*Material provided*
"""
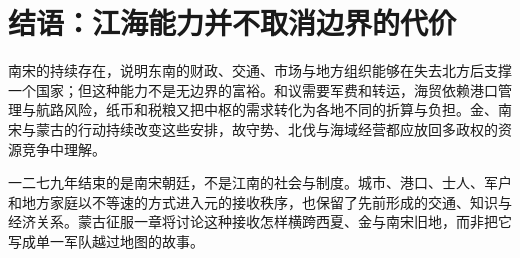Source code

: \section{结语：江海能力并不取消边界的代价}

南宋的持续存在，说明东南的财政、交通、市场与地方组织能够在失去北方后支撑一个国家；但这种能力不是无边界的富裕。和议需要军费和转运，海贸依赖港口管理与航路风险，纸币和税粮又把中枢的需求转化为各地不同的折算与负担。金、南宋与蒙古的行动持续改变这些安排，故守势、北伐与海域经营都应放回多政权的资源竞争中理解。

一二七九年结束的是南宋朝廷，不是江南的社会与制度。城市、港口、士人、军户和地方家庭以不等速的方式进入元的接收秩序，也保留了先前形成的交通、知识与经济关系。蒙古征服一章将讨论这种接收怎样横跨西夏、金与南宋旧地，而非把它写成单一军队越过地图的故事。
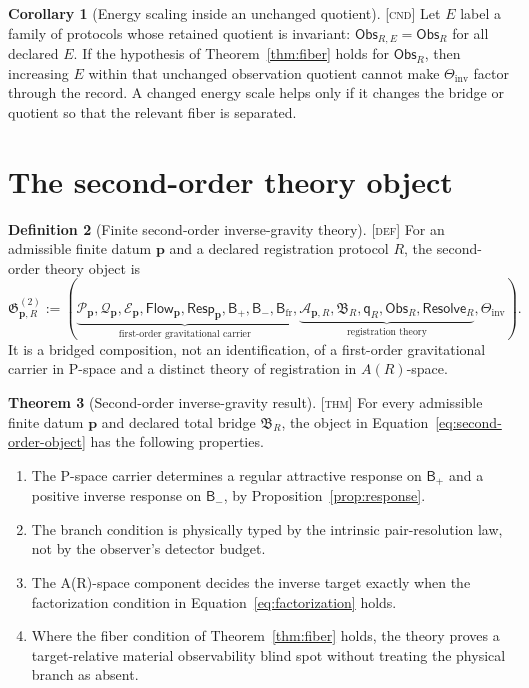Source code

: \documentclass[11pt]{article}
\newcommand{\Pspace}{\ensuremath{\mathcal P}}
\newcommand{\State}{\ensuremath{\mathcal Q}}
\newcommand{\Defect}{\ensuremath{\mathcal E}}
\newcommand{\Flow}{\ensuremath{\mathsf{Flow}}}
\newcommand{\Resp}{\ensuremath{\mathsf{Resp}}}
\newcommand{\Obs}{\ensuremath{\mathsf{Obs}}}
\newcommand{\Bridge}{\ensuremath{\mathfrak B}}
\newcommand{\Quot}{\ensuremath{\mathsf q}}
\newcommand{\Branch}{\ensuremath{\mathsf B}}
\newcommand{\Resolve}{\ensuremath{\mathsf{Resolve}}}
\newcommand{\Defn}{\textsc{[def]}}
\newcommand{\Thm}{\textsc{[thm]}}
\newcommand{\Cnd}{\textsc{[cnd]}}
\theoremstyle{definition}
\newtheorem{definition}{Definition}[section]
\newtheorem{theorem}[definition]{Theorem}
\newtheorem{corollary}[definition]{Corollary}
\begin{document}
\begin{corollary}[Energy scaling inside an unchanged quotient]
\label{cor:energy}
\Cnd{} Let $E$ label a family of protocols whose retained quotient is invariant:
$\Obs_{R,E}=\Obs_R$ for all declared $E$.  If the hypothesis of
Theorem~\ref{thm:fiber} holds for $\Obs_R$, then increasing $E$ within that
unchanged observation quotient cannot make $\Theta_{\mathrm{inv}}$ factor
through the record.  A changed energy scale helps only if it changes the bridge
or quotient so that the relevant fiber is separated.
\end{corollary}

\section{The second-order theory object}
\label{sec:secondorder}

\begin{definition}[Finite second-order inverse-gravity theory]
\label{def:secondorder}
\Defn{} For an admissible finite datum $\mathbf p$ and a declared registration
protocol $R$, the second-order theory object is
\begin{equation}
\mathfrak G^{(2)}_{\mathbf p,R}:=
\left(
\underbrace{\Pspace_{\mathbf p},\State_{\mathbf p},\Defect_{\mathbf p},
\Flow_{\mathbf p},\Resp_{\mathbf p},\Branch_+,\Branch_-,\Branch_{\mathrm{fr}}}_{\text{first-order gravitational carrier}},
\underbrace{\mathcal A_{\mathbf p,R},\Bridge_R,\Quot_R,\Obs_R,\Resolve_R}_{\text{registration theory}},
\Theta_{\mathrm{inv}}
\right).
\label{eq:second-order-object}
\end{equation}
It is a bridged composition, not an identification, of a first-order gravitational
carrier in P-space and a distinct theory of registration in $A(R)$-space.
\end{definition}

\begin{theorem}[Second-order inverse-gravity result]
\label{thm:secondorder}
\Thm{} For every admissible finite datum $\mathbf p$ and declared total bridge
$\Bridge_R$, the object in Equation~\eqref{eq:second-order-object} has the
following properties.
\begin{enumerate}
\item The P-space carrier determines a regular attractive response on
$\Branch_+$ and a positive inverse response on $\Branch_-$, by
Proposition~\ref{prop:response}.
\item The branch condition is physically typed by the intrinsic pair-resolution
law, not by the observer's detector budget.
\item The A(R)-space component decides the inverse target exactly when the
factorization condition in Equation~\eqref{eq:factorization} holds.
\item Where the fiber condition of Theorem~\ref{thm:fiber} holds, the theory
proves a target-relative material observability blind spot without treating the
physical branch as absent.
\end{enumerate}
\end{theorem}
\end{document}
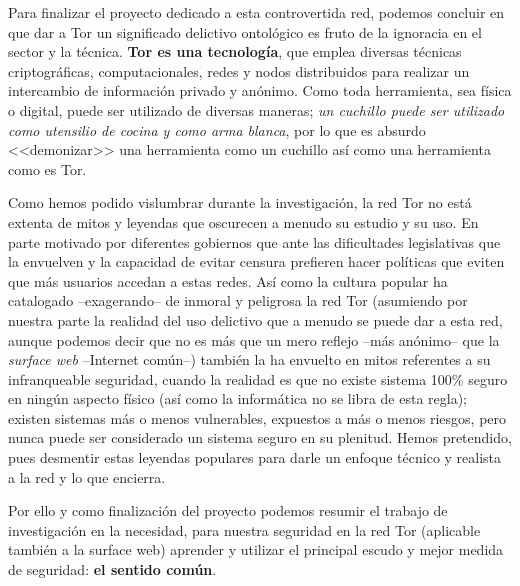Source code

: \documentclass[a4paper, 11pt, titlepage]{article}
\begin{document}
    Para finalizar el proyecto dedicado a esta controvertida red, podemos concluir en que dar a Tor un significado delictivo 
    ontológico es fruto de la ignoracia en el sector y la técnica. \textbf{Tor es una tecnología}, que emplea diversas 
    técnicas criptográficas, computacionales, redes y nodos distribuidos para realizar un intercambio de información 
    privado y anónimo. Como toda herramienta, sea física o digital, puede ser utilizado de diversas maneras; \emph{un 
    cuchillo puede ser utilizado como utensilio de cocina y como arma blanca}, por lo que es absurdo <<demonizar>> una 
    herramienta como un cuchillo así como una herramienta como es Tor.

    Como hemos podido vislumbrar durante la investigación, la red Tor no está extenta de mitos y leyendas que oscurecen a 
    menudo su estudio y su uso. En parte motivado por diferentes gobiernos que ante las dificultades legislativas que la 
    envuelven y la capacidad de evitar censura prefieren hacer políticas que eviten que más usuarios accedan a estas redes. 
    Así como la cultura popular ha catalogado --exagerando-- de inmoral y peligrosa la red Tor (asumiendo por nuestra parte 
    la realidad del uso delictivo que a menudo se puede dar a esta red, aunque podemos decir que no es más que un mero 
    reflejo --más anónimo-- que la \emph{surface web} --Internet común--) también la ha envuelto en mitos referentes a su 
    infranqueable seguridad, cuando la realidad es que no existe sistema 100\% seguro en ningún aspecto físico (así como 
    la informática no se libra de esta regla); existen sistemas más o menos vulnerables, expuestos a más o menos riesgos, 
    pero nunca puede ser considerado un sistema seguro en su plenitud. Hemos pretendido, pues desmentir estas leyendas 
    populares para darle un enfoque técnico y realista a la red y lo que encierra.  

    Por ello y como finalización del proyecto podemos resumir el trabajo de investigación en la necesidad, para nuestra 
    seguridad en la red Tor (aplicable también a la surface web) aprender y utilizar el principal escudo y mejor medida 
    de seguridad: \textbf{el sentido común}.
\end{document}
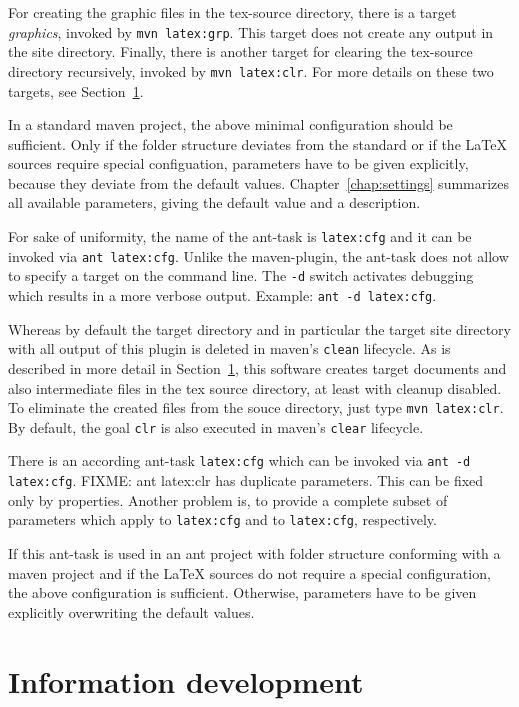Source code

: \documentclass[12pt]{book}
\begin{document}
For creating the graphic files in the tex-source directory, 
there is a target {\em graphics}, invoked by \texttt{mvn latex:grp}. 
This target does not create any output in the site directory. 
Finally,  there is another target for clearing the tex-source directory 
recursively, invoked by \texttt{mvn latex:clr}. 
For more details on these two targets, see Section~\ref{sec:devel}. 

In a standard maven project, 
the above minimal configuration should be sufficient. 
Only if the folder structure deviates from the standard 
or if the \LaTeX{} sources require special configuation, 
parameters have to be given explicitly, 
because they deviate from the default values. 
Chapter~\ref{chap:settings} summarizes all available parameters, 
giving the default value and a description. 


For sake of uniformity, 
the name of the ant-task is \texttt{latex:cfg} 
and it can be invoked via \texttt{ant latex:cfg}. 
Unlike the maven-plugin, the ant-task 
does not allow to specify a target on the command line. 
The \texttt{-d} switch activates debugging 
which results in a more verbose output. 
Example: \texttt{ant -d latex:cfg}. 

Whereas by default the target directory and in particular 
the target site directory with all output of this plugin is deleted 
in maven's \texttt{clean} lifecycle. 
As is described in more detail in Section~\ref{sec:devel}, 
this software creates target documents and also intermediate files 
in the tex source directory, at least with cleanup disabled. 
To eliminate the created files from the souce directory, 
just type \texttt{mvn latex:clr}. 
By default, the goal \texttt{clr} 
is also executed in maven's \texttt{clear} lifecycle. 

There is an according ant-task \texttt{latex:cfg} 
which can be invoked via \texttt{ant -d latex:cfg}. 
FIXME: ant latex:clr has duplicate parameters. 
This can be fixed only by properties. 
Another problem is, to provide a complete subset of parameters 
which apply to \texttt{latex:cfg} and to \texttt{latex:cfg}, respectively. 

If this ant-task is used in an ant project 
with folder structure conforming with a maven project 
and if the \LaTeX{} sources do not require a special configuration, 
the above configuration is sufficient. 
Otherwise, parameters have to be given explicitly 
overwriting the default values. 

\section{Information development }\label{sec:devel}
\end{document}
"""
*Task prompt*
In the material above, find each line that contains the word "underbrace", and select it.

*Reply*
\underbrace{\Pspace_{\mathbf p},\State_{\mathbf p},\Defect_{\mathbf p},
\underbrace{\mathcal A_{\mathbf p,R},\Bridge_R,\Quot_R,\Obs_R,\Resolve_R}_{\text{registration theory}},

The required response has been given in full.